__THE PROBLEM__
What follows is a set of records; repeat them exactly, without the pictures.
____________________
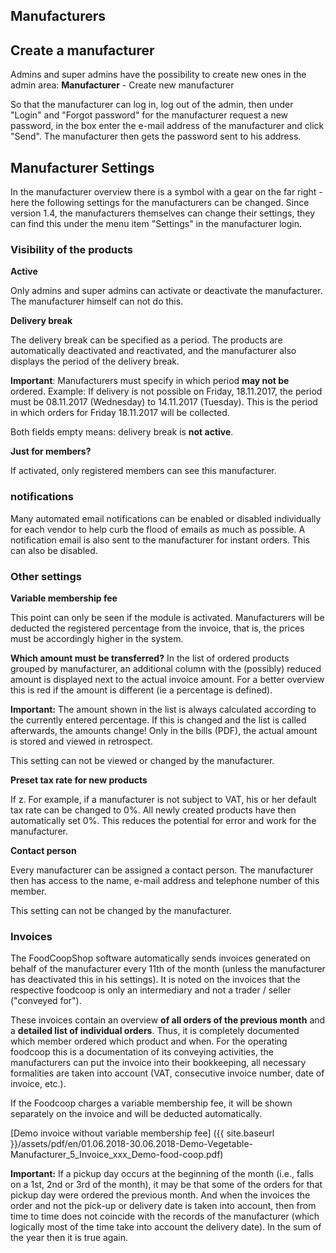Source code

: ## Manufacturers

## Create a manufacturer

Admins and super admins have the possibility to create new ones in the admin area: **Manufacturer** - Create new manufacturer

So that the manufacturer can log in, log out of the admin, then under "Login" and "Forgot password" for the manufacturer request a new password, in the box enter the e-mail address of the manufacturer and click "Send". The manufacturer then gets the password sent to his address.

## Manufacturer Settings

In the manufacturer overview there is a symbol with a gear on the far right - here the following settings for the manufacturers can be changed. Since version 1.4, the manufacturers themselves can change their settings, they can find this under the menu item "Settings" in the manufacturer login.


### Visibility of the products

**Active**

Only admins and super admins can activate or deactivate the manufacturer. The manufacturer himself can not do this.

**Delivery break**

The delivery break can be specified as a period. The products are automatically deactivated and reactivated, and the manufacturer also displays the period of the delivery break.

**Important**: Manufacturers must specify in which period **may not be** ordered. Example: If delivery is not possible on Friday, 18.11.2017, the period must be 08.11.2017 (Wednesday) to 14.11.2017 (Tuesday). This is the period in which orders for Friday 18.11.2017 will be collected.

Both fields empty means: delivery break is **not active**.


**Just for members?**

If activated, only registered members can see this manufacturer.


### notifications
Many automated email notifications can be enabled or disabled individually for each vendor to help curb the flood of emails as much as possible.
A notification email is also sent to the manufacturer for instant orders. This can also be disabled.


### Other settings

**Variable membership fee**

This point can only be seen if the module is activated. Manufacturers will be deducted the registered percentage from the invoice, that is, the prices must be accordingly higher in the system.

**Which amount must be transferred?** In the list of ordered products grouped by manufacturer, an additional column with the (possibly) reduced amount is displayed next to the actual invoice amount. For a better overview this is red if the amount is different (ie a percentage is defined).

**Important:** The amount shown in the list is always calculated according to the currently entered percentage. If this is changed and the list is called afterwards, the amounts change! Only in the bills (PDF), the actual amount is stored and viewed in retrospect.

This setting can not be viewed or changed by the manufacturer.

**Preset tax rate for new products**

If z. For example, if a manufacturer is not subject to VAT, his or her default tax rate can be changed to 0%. All newly created products have then automatically set 0%. This reduces the potential for error and work for the manufacturer.

**Contact person**

Every manufacturer can be assigned a contact person. The manufacturer then has access to the name, e-mail address and telephone number of this member.

This setting can not be changed by the manufacturer.


### Invoices

The FoodCoopShop software automatically sends invoices generated on behalf of the manufacturer every 11th of the month (unless the manufacturer has deactivated this in his settings). It is noted on the invoices that the respective foodcoop is only an intermediary and not a trader / seller ("conveyed for").

These invoices contain an overview **of all orders of the previous month** and a **detailed list of individual orders**. Thus, it is completely documented which member ordered which product and when. For the operating foodcoop this is a documentation of its conveying activities, the manufacturers can put the invoice into their bookkeeping, all necessary formalities are taken into account (VAT, consecutive invoice number, date of invoice, etc.).

If the Foodcoop charges a variable membership fee, it will be shown separately on the invoice and will be deducted automatically.

[Demo invoice without variable membership fee] ({{ site.baseurl }}/assets/pdf/en/01.06.2018-30.06.2018-Demo-Vegetable-Manufacturer_5_Invoice_xxx_Demo-food-coop.pdf)

**Important:** If a pickup day occurs at the beginning of the month (i.e., falls on a 1st, 2nd or 3rd of the month), it may be that some of the orders for that pickup day were ordered the previous month. And when the invoices the order and not the pick-up or delivery date is taken into account, then from time to time does not coincide with the records of the manufacturer (which logically most of the time take into account the delivery date). In the sum of the year then it is true again.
____________________
__RESPONSE AREA__
Source code

: ## Manufacturers

## Create a manufacturer

Admins and super admins have the possibility to create new ones in the admin area: **Manufacturer** - Create new manufacturer

So that the manufacturer can log in, log out of the admin, then under "Login" and "Forgot password" for the manufacturer request a new password, in the box enter the e-mail address of the manufacturer and click "Send". The manufacturer then gets the password sent to his address.

## Manufacturer Settings

In the manufacturer overview there is a symbol with a gear on the far right - here the following settings for the manufacturers can be changed. Since version 1.4, the manufacturers themselves can change their settings, they can find this under the menu item "Settings" in the manufacturer login.


### Visibility of the products

**Active**

Only admins and super admins can activate or deactivate the manufacturer. The manufacturer himself can not do this.

**Delivery break**

The delivery break can be specified as a period. The products are automatically deactivated and reactivated, and the manufacturer also displays the period of the delivery break.

**Important**: Manufacturers must specify in which period **may not be** ordered. Example: If delivery is not possible on Friday, 18.11.2017, the period must be 08.11.2017 (Wednesday) to 14.11.2017 (Tuesday). This is the period in which orders for Friday 18.11.2017 will be collected.

Both fields empty means: delivery break is **not active**.


**Just for members?**

If activated, only registered members can see this manufacturer.


### notifications
Many automated email notifications can be enabled or disabled individually for each vendor to help curb the flood of emails as much as possible.
A notification email is also sent to the manufacturer for instant orders. This can also be disabled.


### Other settings

**Variable membership fee**

This point can only be seen if the module is activated. Manufacturers will be deducted the registered percentage from the invoice, that is, the prices must be accordingly higher in the system.

**Which amount must be transferred?** In the list of ordered products grouped by manufacturer, an additional column with the (possibly) reduced amount is displayed next to the actual invoice amount. For a better overview this is red if the amount is different (ie a percentage is defined).

**Important:** The amount shown in the list is always calculated according to the currently entered percentage. If this is changed and the list is called afterwards, the amounts change! Only in the bills (PDF), the actual amount is stored and viewed in retrospect.

This setting can not be viewed or changed by the manufacturer.

**Preset tax rate for new products**

If z. For example, if a manufacturer is not subject to VAT, his or her default tax rate can be changed to 0%. All newly created products have then automatically set 0%. This reduces the potential for error and work for the manufacturer.

**Contact person**

Every manufacturer can be assigned a contact person. The manufacturer then has access to the name, e-mail address and telephone number of this member.

This setting can not be changed by the manufacturer.


### Invoices

The FoodCoopShop software automatically sends invoices generated on behalf of the manufacturer every 11th of the month (unless the manufacturer has deactivated this in his settings). It is noted on the invoices that the respective foodcoop is only an intermediary and not a trader / seller ("conveyed for").

These invoices contain an overview **of all orders of the previous month** and a **detailed list of individual orders**. Thus, it is completely documented which member ordered which product and when. For the operating foodcoop this is a documentation of its conveying activities, the manufacturers can put the invoice into their bookkeeping, all necessary formalities are taken into account (VAT, consecutive invoice number, date of invoice, etc.).

If the Foodcoop charges a variable membership fee, it will be shown separately on the invoice and will be deducted automatically.

[Demo invoice without variable membership fee] ({{ site.baseurl }}/assets/pdf/en/01.06.2018-30.06.2018-Demo-Vegetable-Manufacturer_5_Invoice_xxx_Demo-food-coop.pdf)

**Important:** If a pickup day occurs at the beginning of the month (i.e., falls on a 1st, 2nd or 3rd of the month), it may be that some of the orders for that pickup day were ordered the previous month. And when the invoices the order and not the pick-up or delivery date is taken into account, then from time to time does not coincide with the records of the manufacturer (which logically most of the time take into account the delivery date). In the sum of the year then it is true again.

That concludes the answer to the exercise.